> WORK TASK
Copy, word for word, the lines of the entries below between the one with "Respective methods will" and the one with "## Optional Parts in Server-Requests", inclusive, and leave out everything else.
[[ DATA FOR THIS EXERCISE open ]]
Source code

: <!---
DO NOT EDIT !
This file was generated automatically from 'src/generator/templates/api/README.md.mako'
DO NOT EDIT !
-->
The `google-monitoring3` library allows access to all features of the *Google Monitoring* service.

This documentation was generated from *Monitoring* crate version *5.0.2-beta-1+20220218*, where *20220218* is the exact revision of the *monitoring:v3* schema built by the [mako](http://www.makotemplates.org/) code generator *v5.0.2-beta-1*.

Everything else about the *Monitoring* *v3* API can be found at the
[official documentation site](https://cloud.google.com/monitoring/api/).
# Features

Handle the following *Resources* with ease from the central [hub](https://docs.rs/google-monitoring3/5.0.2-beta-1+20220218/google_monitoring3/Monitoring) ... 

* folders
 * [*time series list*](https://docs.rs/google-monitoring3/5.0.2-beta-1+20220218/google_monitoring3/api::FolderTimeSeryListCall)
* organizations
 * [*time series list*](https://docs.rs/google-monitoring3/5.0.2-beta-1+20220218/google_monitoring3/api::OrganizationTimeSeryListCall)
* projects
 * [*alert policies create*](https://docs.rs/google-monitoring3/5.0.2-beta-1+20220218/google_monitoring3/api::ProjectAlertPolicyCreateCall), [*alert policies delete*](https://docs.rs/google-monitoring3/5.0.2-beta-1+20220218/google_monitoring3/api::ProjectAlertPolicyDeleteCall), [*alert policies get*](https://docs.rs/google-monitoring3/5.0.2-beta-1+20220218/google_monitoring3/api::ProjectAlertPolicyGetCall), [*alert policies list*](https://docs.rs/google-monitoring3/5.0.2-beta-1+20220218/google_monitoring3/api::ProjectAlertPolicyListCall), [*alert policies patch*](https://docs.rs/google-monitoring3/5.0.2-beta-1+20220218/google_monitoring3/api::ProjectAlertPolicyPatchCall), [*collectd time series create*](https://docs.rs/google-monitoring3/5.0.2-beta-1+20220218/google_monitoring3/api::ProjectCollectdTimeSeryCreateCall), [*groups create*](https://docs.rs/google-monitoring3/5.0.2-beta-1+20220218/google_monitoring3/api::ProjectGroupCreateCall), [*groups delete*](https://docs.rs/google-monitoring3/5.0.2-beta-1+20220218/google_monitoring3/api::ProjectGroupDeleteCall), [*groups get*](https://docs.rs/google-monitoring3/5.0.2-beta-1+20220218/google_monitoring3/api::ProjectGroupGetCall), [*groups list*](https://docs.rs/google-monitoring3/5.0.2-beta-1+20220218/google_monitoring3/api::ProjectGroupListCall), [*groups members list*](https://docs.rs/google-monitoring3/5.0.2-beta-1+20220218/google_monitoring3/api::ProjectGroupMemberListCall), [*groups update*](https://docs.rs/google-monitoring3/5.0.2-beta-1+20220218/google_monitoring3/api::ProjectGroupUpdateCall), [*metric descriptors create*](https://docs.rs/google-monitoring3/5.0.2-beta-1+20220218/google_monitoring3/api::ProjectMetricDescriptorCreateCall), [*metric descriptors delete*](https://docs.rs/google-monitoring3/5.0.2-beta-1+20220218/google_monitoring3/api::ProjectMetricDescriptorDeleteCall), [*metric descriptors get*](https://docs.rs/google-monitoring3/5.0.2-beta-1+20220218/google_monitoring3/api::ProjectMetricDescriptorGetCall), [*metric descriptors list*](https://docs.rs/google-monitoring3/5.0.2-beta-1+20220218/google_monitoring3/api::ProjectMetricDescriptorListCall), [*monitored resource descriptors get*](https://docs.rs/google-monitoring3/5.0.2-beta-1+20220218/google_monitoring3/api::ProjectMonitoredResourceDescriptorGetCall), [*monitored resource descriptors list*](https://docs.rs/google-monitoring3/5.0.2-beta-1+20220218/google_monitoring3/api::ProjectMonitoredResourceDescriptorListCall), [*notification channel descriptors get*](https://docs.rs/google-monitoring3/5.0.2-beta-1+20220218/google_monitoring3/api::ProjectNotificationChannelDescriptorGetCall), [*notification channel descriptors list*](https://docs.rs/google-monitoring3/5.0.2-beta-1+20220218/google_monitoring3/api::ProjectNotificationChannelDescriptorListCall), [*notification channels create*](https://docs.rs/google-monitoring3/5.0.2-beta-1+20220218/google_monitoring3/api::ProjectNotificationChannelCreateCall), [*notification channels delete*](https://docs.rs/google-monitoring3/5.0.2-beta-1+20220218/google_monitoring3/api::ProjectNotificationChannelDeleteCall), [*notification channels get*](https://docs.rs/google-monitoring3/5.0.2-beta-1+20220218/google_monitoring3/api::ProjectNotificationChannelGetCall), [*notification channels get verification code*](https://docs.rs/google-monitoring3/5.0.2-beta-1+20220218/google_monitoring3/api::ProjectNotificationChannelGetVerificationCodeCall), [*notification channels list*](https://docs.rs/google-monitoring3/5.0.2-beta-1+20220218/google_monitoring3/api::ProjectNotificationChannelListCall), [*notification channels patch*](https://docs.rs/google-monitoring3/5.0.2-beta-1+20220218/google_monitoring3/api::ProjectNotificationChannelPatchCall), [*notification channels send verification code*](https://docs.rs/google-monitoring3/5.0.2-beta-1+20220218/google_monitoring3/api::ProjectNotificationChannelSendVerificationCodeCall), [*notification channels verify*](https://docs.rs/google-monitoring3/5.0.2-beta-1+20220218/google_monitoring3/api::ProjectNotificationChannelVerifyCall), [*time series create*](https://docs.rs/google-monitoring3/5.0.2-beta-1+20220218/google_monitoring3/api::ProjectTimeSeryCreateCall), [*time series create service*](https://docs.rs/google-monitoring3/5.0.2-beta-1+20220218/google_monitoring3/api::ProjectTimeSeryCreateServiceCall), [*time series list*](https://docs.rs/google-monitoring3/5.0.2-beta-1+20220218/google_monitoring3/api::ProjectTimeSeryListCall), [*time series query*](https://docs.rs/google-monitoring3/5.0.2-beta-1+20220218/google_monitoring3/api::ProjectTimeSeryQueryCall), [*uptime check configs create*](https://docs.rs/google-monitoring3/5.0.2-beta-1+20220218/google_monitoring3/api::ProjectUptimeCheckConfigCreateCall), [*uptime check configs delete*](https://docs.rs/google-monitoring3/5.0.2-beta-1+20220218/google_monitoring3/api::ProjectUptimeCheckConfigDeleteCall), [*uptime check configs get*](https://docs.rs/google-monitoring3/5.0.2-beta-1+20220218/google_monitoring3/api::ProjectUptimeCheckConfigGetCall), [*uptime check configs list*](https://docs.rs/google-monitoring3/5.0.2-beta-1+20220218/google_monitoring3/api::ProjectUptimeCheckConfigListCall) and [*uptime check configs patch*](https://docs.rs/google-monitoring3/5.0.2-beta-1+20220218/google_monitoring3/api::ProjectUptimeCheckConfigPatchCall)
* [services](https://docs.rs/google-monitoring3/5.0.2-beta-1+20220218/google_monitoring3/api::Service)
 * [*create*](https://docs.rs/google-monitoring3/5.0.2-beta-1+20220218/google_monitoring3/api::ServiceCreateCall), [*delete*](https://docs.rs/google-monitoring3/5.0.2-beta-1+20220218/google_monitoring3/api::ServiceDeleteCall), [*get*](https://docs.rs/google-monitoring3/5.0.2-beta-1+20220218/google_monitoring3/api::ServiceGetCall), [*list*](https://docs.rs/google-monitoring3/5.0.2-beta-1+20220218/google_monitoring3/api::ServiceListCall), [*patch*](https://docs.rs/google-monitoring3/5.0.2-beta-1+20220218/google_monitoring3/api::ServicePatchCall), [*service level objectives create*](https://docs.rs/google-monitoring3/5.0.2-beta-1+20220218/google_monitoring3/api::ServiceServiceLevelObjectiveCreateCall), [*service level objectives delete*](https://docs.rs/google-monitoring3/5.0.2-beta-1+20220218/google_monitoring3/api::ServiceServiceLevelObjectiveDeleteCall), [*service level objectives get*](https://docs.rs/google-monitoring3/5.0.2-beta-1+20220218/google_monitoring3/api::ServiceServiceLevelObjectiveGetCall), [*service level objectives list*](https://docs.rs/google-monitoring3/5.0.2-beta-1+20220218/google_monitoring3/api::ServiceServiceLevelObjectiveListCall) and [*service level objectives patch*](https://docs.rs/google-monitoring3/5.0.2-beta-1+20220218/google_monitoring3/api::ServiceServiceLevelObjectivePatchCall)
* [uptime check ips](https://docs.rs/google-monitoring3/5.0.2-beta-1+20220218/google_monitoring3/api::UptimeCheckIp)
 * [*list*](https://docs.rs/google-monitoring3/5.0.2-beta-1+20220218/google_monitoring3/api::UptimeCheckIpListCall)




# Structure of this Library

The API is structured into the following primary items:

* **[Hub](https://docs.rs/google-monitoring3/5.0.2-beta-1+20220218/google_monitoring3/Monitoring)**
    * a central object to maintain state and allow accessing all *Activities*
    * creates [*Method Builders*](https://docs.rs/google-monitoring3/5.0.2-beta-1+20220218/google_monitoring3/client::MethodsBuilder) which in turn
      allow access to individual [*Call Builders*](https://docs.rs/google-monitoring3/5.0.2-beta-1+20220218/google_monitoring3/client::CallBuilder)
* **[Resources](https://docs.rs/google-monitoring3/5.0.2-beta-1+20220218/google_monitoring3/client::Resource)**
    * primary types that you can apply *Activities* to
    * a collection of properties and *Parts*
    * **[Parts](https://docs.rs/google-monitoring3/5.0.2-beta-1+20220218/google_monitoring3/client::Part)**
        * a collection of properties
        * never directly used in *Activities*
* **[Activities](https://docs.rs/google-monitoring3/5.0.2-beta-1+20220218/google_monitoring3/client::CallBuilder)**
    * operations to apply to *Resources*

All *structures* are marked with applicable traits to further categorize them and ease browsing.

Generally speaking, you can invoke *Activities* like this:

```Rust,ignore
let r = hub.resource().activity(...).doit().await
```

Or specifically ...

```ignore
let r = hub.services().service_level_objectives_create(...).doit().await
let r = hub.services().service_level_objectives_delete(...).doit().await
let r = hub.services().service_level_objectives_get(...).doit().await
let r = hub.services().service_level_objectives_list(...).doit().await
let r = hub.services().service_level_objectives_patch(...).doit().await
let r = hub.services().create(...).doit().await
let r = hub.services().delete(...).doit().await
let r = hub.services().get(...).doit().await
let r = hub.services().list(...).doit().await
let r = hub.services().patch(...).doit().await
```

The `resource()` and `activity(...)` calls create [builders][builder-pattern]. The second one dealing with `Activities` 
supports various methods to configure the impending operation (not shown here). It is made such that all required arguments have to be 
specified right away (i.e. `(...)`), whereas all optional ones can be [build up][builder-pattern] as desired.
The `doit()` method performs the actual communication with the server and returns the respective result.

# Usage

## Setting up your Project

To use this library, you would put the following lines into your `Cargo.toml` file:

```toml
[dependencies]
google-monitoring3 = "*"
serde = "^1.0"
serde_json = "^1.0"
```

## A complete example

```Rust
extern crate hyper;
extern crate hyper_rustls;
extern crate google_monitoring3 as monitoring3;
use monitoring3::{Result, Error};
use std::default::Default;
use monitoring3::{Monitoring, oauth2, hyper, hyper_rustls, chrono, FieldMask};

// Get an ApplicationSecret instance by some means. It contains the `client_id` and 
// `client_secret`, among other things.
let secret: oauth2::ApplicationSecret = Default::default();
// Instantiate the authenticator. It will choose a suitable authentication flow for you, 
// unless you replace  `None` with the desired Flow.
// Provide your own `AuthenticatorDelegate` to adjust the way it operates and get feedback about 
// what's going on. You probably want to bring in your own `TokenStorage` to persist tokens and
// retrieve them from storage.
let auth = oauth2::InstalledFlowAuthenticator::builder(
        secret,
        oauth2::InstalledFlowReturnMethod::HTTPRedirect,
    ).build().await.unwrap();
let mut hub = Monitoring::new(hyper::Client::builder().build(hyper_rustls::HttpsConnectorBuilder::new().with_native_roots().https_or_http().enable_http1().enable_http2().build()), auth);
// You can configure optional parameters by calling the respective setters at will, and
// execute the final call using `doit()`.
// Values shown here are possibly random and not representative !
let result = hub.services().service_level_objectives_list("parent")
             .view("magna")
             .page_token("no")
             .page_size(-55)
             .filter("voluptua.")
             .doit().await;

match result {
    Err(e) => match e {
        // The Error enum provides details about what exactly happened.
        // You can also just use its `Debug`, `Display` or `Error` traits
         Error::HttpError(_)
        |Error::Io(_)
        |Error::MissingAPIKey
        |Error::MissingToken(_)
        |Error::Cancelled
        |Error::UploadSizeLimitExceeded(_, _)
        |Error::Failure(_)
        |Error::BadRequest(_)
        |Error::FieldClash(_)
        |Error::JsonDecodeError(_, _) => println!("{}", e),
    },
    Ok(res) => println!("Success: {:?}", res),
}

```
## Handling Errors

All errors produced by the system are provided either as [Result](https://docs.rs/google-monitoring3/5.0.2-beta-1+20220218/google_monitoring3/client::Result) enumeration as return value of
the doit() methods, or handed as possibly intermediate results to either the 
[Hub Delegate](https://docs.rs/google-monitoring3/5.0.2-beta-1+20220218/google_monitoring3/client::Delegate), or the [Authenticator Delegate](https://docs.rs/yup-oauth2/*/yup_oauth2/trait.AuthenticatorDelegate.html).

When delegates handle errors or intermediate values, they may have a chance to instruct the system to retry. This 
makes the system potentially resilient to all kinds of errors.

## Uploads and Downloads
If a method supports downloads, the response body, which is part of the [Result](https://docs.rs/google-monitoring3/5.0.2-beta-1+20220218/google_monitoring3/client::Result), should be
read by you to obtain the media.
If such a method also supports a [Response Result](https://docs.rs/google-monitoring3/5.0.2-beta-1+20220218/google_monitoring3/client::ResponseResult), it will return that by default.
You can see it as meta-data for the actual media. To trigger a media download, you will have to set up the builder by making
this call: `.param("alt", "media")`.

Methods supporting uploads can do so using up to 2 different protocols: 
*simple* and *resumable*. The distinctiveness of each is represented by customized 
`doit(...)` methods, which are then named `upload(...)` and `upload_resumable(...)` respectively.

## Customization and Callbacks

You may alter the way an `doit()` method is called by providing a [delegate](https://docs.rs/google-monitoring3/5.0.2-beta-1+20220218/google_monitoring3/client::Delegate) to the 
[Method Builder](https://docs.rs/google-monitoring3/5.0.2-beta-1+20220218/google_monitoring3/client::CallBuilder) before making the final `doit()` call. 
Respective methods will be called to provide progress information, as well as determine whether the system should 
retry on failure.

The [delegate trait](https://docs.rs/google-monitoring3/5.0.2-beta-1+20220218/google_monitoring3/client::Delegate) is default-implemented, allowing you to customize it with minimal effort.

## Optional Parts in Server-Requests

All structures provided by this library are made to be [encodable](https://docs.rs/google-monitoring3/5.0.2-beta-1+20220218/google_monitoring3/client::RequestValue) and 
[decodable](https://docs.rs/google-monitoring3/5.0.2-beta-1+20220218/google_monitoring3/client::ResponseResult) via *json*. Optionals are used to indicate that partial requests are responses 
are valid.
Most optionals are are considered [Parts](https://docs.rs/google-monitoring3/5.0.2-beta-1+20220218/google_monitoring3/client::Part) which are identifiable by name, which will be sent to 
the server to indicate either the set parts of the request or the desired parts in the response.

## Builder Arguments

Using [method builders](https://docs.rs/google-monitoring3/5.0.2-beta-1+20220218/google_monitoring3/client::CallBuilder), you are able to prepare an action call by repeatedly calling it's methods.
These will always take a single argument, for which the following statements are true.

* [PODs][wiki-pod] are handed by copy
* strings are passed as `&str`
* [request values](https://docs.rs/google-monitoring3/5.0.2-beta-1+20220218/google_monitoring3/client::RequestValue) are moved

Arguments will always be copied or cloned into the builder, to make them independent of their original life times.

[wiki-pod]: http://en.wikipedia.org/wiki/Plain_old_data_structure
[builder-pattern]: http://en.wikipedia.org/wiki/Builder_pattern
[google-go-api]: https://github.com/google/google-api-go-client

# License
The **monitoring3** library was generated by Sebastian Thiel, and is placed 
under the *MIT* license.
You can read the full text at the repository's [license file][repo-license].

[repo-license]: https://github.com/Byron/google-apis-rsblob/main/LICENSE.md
[[ DATA FOR THIS EXERCISE closed ]]
> COMPLETED TASK
Respective methods will be called to provide progress information, as well as determine whether the system should 
retry on failure.

The [delegate trait](https://docs.rs/google-monitoring3/5.0.2-beta-1+20220218/google_monitoring3/client::Delegate) is default-implemented, allowing you to customize it with minimal effort.

## Optional Parts in Server-Requests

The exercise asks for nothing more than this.